*WHAT IS EXPECTED*. Range to copy from the entries below: the line containing "celda de hierro" through the line containing "in state $s$.", inclusive. Retype only those lines, exactly, without any images.

*EXERCISE MATERIAL*.
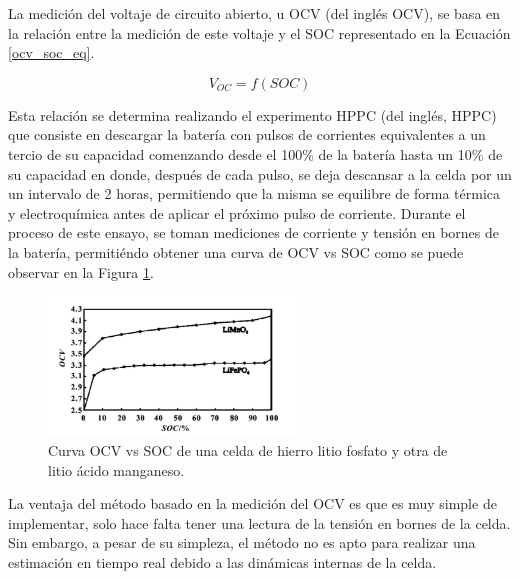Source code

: \documentclass[10pt,a4paper]{article}
\newcounter{subsubsubsection}[subsubsection]
\begin{document}
\label{ocv_section}

\noindent La medici\'on del voltaje de circuito abierto, u \acrshort{OCV} (del
ingl\'es \acrlong{OCV}), se basa en la relaci\'on entre la medici\'on de este 
voltaje y el \acrshort{SOC} representado en la Ecuaci\'on \ref{ocv_soc_eq}.

\begin{equation}
    V_{OC} = f(SOC) \label{ocv_soc_eq}
\end{equation}

\noindent Esta relaci\'on se determina realizando el experimento \acrshort{HPPC} 
(del ingl\'es, \acrlong{HPPC}) que consiste en descargar la bater\'ia con pulsos 
de corrientes equivalentes a un tercio de su capacidad comenzando desde el 
100\% de la bater\'ia hasta un 10\% de su capacidad en donde, despu\'es de cada 
pulso, se deja descansar a la celda por un un intervalo de 2 horas, permitiendo 
que la misma se equilibre de forma t\'ermica y electroqu\'imica antes de aplicar 
el pr\'oximo pulso de corriente. Durante el proceso de este ensayo, se toman 
mediciones de corriente y tensi\'on en bornes de la bater\'ia, permiti\'endo 
obtener una curva de \acrshort{OCV} vs \acrshort{SOC} como se puede observar en 
la Figura \ref{soc_ocv_paper}.

\begin{figure}[h!]
    \begin{center}
        \includegraphics[width=0.6\textwidth]{soc_ocv_paper.png}
        \caption{Curva \acrshort{OCV} vs \acrshort{SOC} de una celda de hierro
        litio fosfato y otra de litio \'acido manganeso.}
        \label{soc_ocv_paper}
    \end{center}
\end{figure}

\noindent La ventaja del m\'etodo basado en la medici\'on del \acrshort{OCV} es
que es muy simple de implementar, solo hace falta tener una lectura de la
tensi\'on en bornes de la celda. Sin embargo, a pesar de su simpleza, el
m\'etodo no es apto para realizar una estimaci\'on en tiempo real debido a las
din\'amicas internas de la celda.
\end{document}
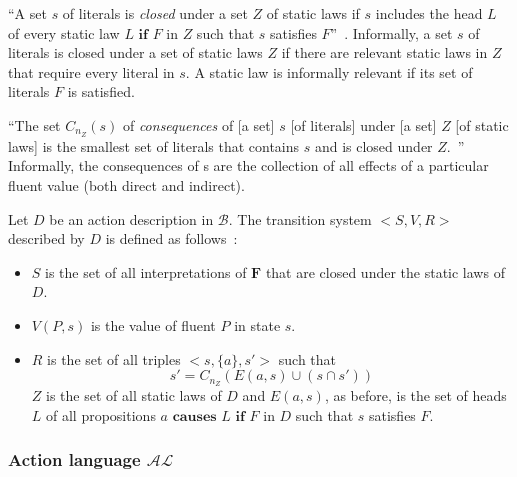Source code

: \begin{definition}
    ``A set $s$ of literals is \textit{closed} under a set $Z$ of static laws if $s$ includes the head $L$ of every static law $L \textbf{ if } F$ in $Z$ such that $s$ satisfies $F$''~\citep{gelfond_action_1998}.
    Informally, a set $s$ of literals is closed under a set of static laws $Z$ if there are relevant static laws in $Z$ that require every literal in $s$.
    A static law is informally relevant if its set of literals $F$ is satisfied.
\end{definition}

\begin{definition}
    ``The set $C_{n_Z}\left(s\right)$ of \textit{consequences} of [a set] $s$ [of literals] under [a set] $Z$ [of static laws] is the smallest set of literals that contains $s$ and is closed under $Z$.~\citep{gelfond_action_1998}''
    Informally, the consequences of s are the collection of all effects of a particular fluent value (both direct and indirect).
\end{definition}

\begin{definition}
    Let $D$ be an action description in $\mathcal{B}$.
    The transition system $< S, V, R >$ described by $D$ is defined as follows~\citep{gelfond_action_1998}:

    \begin{itemize}
        \item $S$ is the set of all interpretations of $\boldsymbol{F}$ that are closed under the static laws of $D$.
        \item $ V(P, s) $ is the value of fluent $P$ in state $s$.
        \item $R$ is the set of all triples $<s, \{a\}, s'>$ such that
            \begin{equation}
                s'=C_{n_Z}\left(E\left(a,s\right)\cup\left(s \cap s'\right)\right)
            \end{equation}
            $ Z $ is the set of all static laws of $D$ and $E(a, s)$, as before, is the set of heads $L$ of all propositions $a \textbf{ causes } L \textbf{ if } F$ in $D$ such that $s$ satisfies $F$.
    \end{itemize}
\end{definition}

\subsubsection{Action language $ \mathcal{AL} $}
\label{subsubsec:action_language_al}

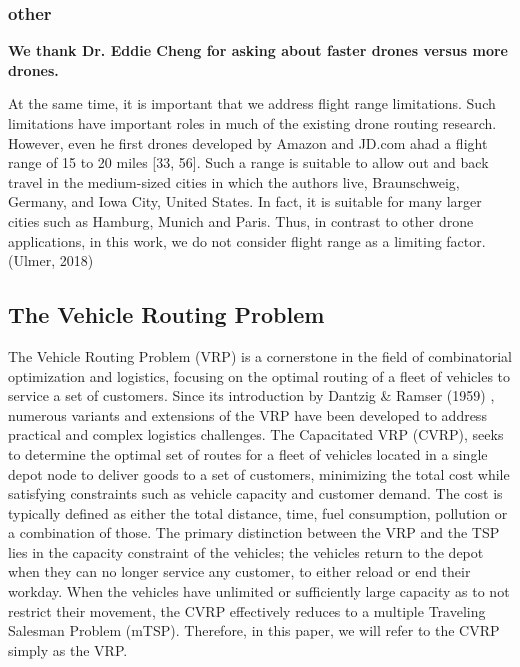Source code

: \documentclass{article}
\begin{document}
	\subsubsection{other}
	\textbf{We thank Dr. Eddie Cheng for asking about faster drones versus more drones.}
	\par
	At the same time, it is important that we address flight range limitations. Such limitations have important roles in much of the existing drone routing research. However, even he first drones developed by Amazon and JD.com ahad a flight range of 15 to 20 miles [33, 56]. Such a range is suitable to allow out and back travel in the medium-sized cities in which the authors live, Braunschweig, Germany, and Iowa City, United States. In fact, it is suitable for many larger cities such as Hamburg, Munich and Paris. Thus, in contrast to other drone applications, in this work, we do not consider flight range as a limiting factor. (Ulmer, 2018)
	
	\subsection{The Vehicle Routing Problem}
	The Vehicle Routing Problem (VRP) is a cornerstone in the field of combinatorial optimization and logistics, focusing on the optimal routing of a fleet of vehicles to service a set of customers. Since its introduction by Dantzig \& Ramser (1959) \cite{VRP1959}, numerous variants and extensions of the VRP have been developed to address practical and complex logistics challenges. The Capacitated VRP (CVRP), seeks to determine the optimal set of routes for a fleet of vehicles located in a single depot node to deliver goods to a set
	of customers, minimizing the total cost while satisfying constraints such as vehicle capacity and customer demand. The cost is typically defined as either the total distance, time, fuel consumption, pollution or a combination of those. The primary distinction between the VRP and the TSP lies in the capacity constraint of the vehicles; the vehicles  return to the depot when they can no longer service any customer, to either reload or end their workday. When the vehicles have unlimited or sufficiently large capacity as to not restrict their movement, the CVRP effectively reduces to a multiple Traveling Salesman Problem (mTSP). Therefore, in this paper, we will refer to the CVRP simply as the VRP. 
	\par
\end{document}
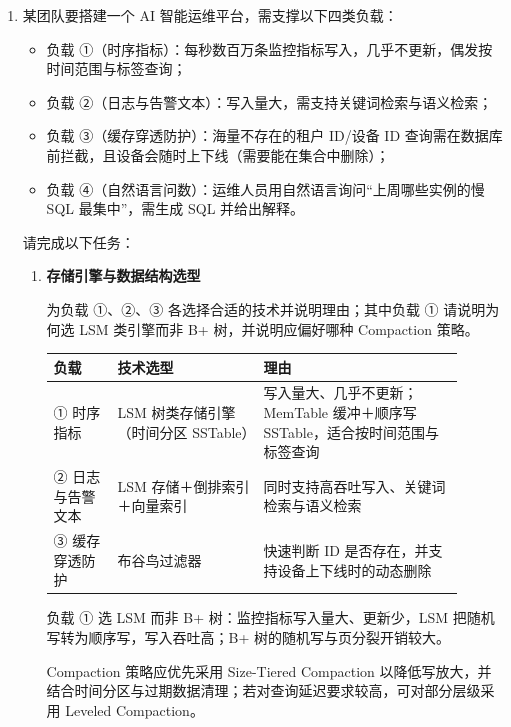 \documentclass[UTF8,a4paper,11pt]{ctexart}
\newenvironment{answer}%
  {\begin{ans}\noindent{\bfseries\color{ansframe}【答案】}\hspace{0.4em}}%
  {\end{ans}}
\begin{document}
\begin{enumerate}
\item 某团队要搭建一个 AI 智能运维平台，需支撑以下四类负载：

\begin{itemize}
\item 负载 ①（时序指标）：每秒数百万条监控指标写入，几乎不更新，偶发按时间范围与标签查询；
\item 负载 ②（日志与告警文本）：写入量大，需支持关键词检索与语义检索；
\item 负载 ③（缓存穿透防护）：海量不存在的租户 ID/设备 ID 查询需在数据库前拦截，且设备会随时上下线（需要能在集合中删除）；
\item 负载 ④（自然语言问数）：运维人员用自然语言询问“上周哪些实例的慢 SQL 最集中”，需生成 SQL 并给出解释。
\end{itemize}

请完成以下任务：

\begin{enumerate}
\item \textbf{存储引擎与数据结构选型}\par
为负载 ①、②、③ 各选择合适的技术并说明理由；其中负载 ① 请说明为何选 LSM 类引擎而非 B+ 树，并说明应偏好哪种 Compaction 策略。
\begin{answer}
\begin{center}
\begin{tabular}{@{}p{0.14\linewidth}p{0.32\linewidth}p{0.44\linewidth}@{}}
\toprule
负载 & 技术选型 & 理由 \\
\midrule
① 时序指标 & LSM 树类存储引擎（时间分区 SSTable） & 写入量大、几乎不更新；MemTable 缓冲＋顺序写 SSTable，适合按时间范围与标签查询 \\
② 日志与告警文本 & LSM 存储＋倒排索引＋向量索引 & 同时支持高吞吐写入、关键词检索与语义检索 \\
③ 缓存穿透防护 & 布谷鸟过滤器 & 快速判断 ID 是否存在，并支持设备上下线时的动态删除 \\
\bottomrule
\end{tabular}
\end{center}
负载 ① 选 LSM 而非 B+ 树：监控指标写入量大、更新少，LSM 把随机写转为顺序写，写入吞吐高；B+ 树的随机写与页分裂开销较大。\par
Compaction 策略应优先采用 Size-Tiered Compaction 以降低写放大，并结合时间分区与过期数据清理；若对查询延迟要求较高，可对部分层级采用 Leveled Compaction。
\end{answer}


\end{enumerate}
\end{enumerate}
\end{document}
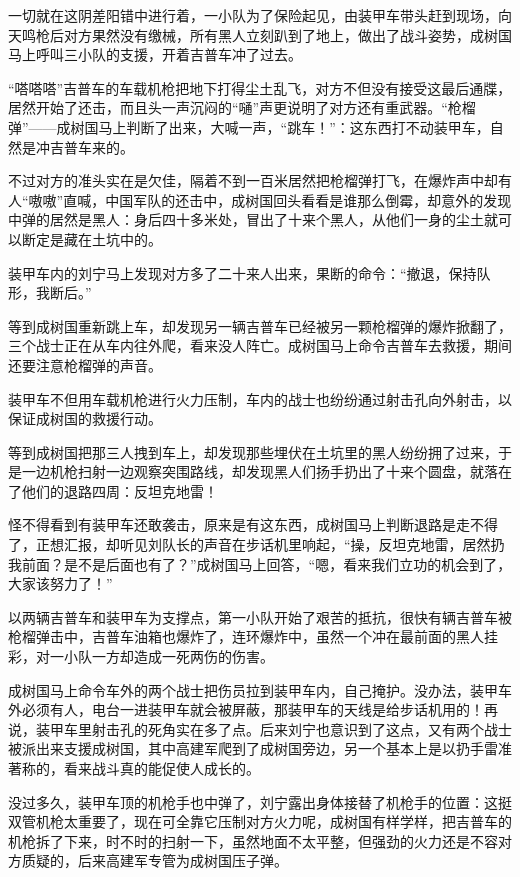 一切就在这阴差阳错中进行着，一小队为了保险起见，由装甲车带头赶到现场，向天鸣枪后对方果然没有缴械，所有黑人立刻趴到了地上，做出了战斗姿势，成树国马上呼叫三小队的支援，开着吉普车冲了过去。

“嗒嗒嗒”吉普车的车载机枪把地下打得尘土乱飞，对方不但没有接受这最后通牒，居然开始了还击，而且头一声沉闷的“嗵”声更说明了对方还有重武器。“枪榴弹”——成树国马上判断了出来，大喊一声，“跳车！”：这东西打不动装甲车，自然是冲吉普车来的。

不过对方的准头实在是欠佳，隔着不到一百米居然把枪榴弹打飞，在爆炸声中却有人“嗷嗷”直喊，中国军队的还击中，成树国回头看看是谁那么倒霉，却意外的发现中弹的居然是黑人：身后四十多米处，冒出了十来个黑人，从他们一身的尘土就可以断定是藏在土坑中的。

装甲车内的刘宁马上发现对方多了二十来人出来，果断的命令：“撤退，保持队形，我断后。”

等到成树国重新跳上车，却发现另一辆吉普车已经被另一颗枪榴弹的爆炸掀翻了，三个战士正在从车内往外爬，看来没人阵亡。成树国马上命令吉普车去救援，期间还要注意枪榴弹的声音。

装甲车不但用车载机枪进行火力压制，车内的战士也纷纷通过射击孔向外射击，以保证成树国的救援行动。

等到成树国把那三人拽到车上，却发现那些埋伏在土坑里的黑人纷纷拥了过来，于是一边机枪扫射一边观察突围路线，却发现黑人们扬手扔出了十来个圆盘，就落在了他们的退路四周：反坦克地雷！

怪不得看到有装甲车还敢袭击，原来是有这东西，成树国马上判断退路是走不得了，正想汇报，却听见刘队长的声音在步话机里响起，“操，反坦克地雷，居然扔我前面？是不是后面也有了？”成树国马上回答，“嗯，看来我们立功的机会到了，大家该努力了！”

以两辆吉普车和装甲车为支撑点，第一小队开始了艰苦的抵抗，很快有辆吉普车被枪榴弹击中，吉普车油箱也爆炸了，连环爆炸中，虽然一个冲在最前面的黑人挂彩，对一小队一方却造成一死两伤的伤害。

成树国马上命令车外的两个战士把伤员拉到装甲车内，自己掩护。没办法，装甲车外必须有人，电台一进装甲车就会被屏蔽，那装甲车的天线是给步话机用的！再说，装甲车里射击孔的死角实在多了点。后来刘宁也意识到了这点，又有两个战士被派出来支援成树国，其中高建军爬到了成树国旁边，另一个基本上是以扔手雷准著称的，看来战斗真的能促使人成长的。

没过多久，装甲车顶的机枪手也中弹了，刘宁露出身体接替了机枪手的位置：这挺双管机枪太重要了，现在可全靠它压制对方火力呢，成树国有样学样，把吉普车的机枪拆了下来，时不时的扫射一下，虽然地面不太平整，但强劲的火力还是不容对方质疑的，后来高建军专管为成树国压子弹。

*EXERCISE ANSWER*.
        \caption{Curva \acrshort{OCV} vs \acrshort{SOC} de una celda de hierro
        litio fosfato y otra de litio \'acido manganeso.}
        \label{soc_ocv_paper}
    \end{center}
\end{figure}

\noindent La ventaja del m\'etodo basado en la medici\'on del \acrshort{OCV} es
que es muy simple de implementar, solo hace falta tener una lectura de la
tensi\'on en bornes de la celda. Sin embargo, a pesar de su simpleza, el
m\'etodo no es apto para realizar una estimaci\'on en tiempo real debido a las
din\'amicas internas de la celda.
\end{document}
Source code

: \begin{definition}
    ``A set $s$ of literals is \textit{closed} under a set $Z$ of static laws if $s$ includes the head $L$ of every static law $L \textbf{ if } F$ in $Z$ such that $s$ satisfies $F$''~\citep{gelfond_action_1998}.
    Informally, a set $s$ of literals is closed under a set of static laws $Z$ if there are relevant static laws in $Z$ that require every literal in $s$.
    A static law is informally relevant if its set of literals $F$ is satisfied.
\end{definition}

\begin{definition}
    ``The set $C_{n_Z}\left(s\right)$ of \textit{consequences} of [a set] $s$ [of literals] under [a set] $Z$ [of static laws] is the smallest set of literals that contains $s$ and is closed under $Z$.~\citep{gelfond_action_1998}''
    Informally, the consequences of s are the collection of all effects of a particular fluent value (both direct and indirect).
\end{definition}

\begin{definition}
    Let $D$ be an action description in $\mathcal{B}$.
    The transition system $< S, V, R >$ described by $D$ is defined as follows~\citep{gelfond_action_1998}:

    \begin{itemize}
        \item $S$ is the set of all interpretations of $\boldsymbol{F}$ that are closed under the static laws of $D$.
        \item $ V(P, s) $ is the value of fluent $P$ in state $s$.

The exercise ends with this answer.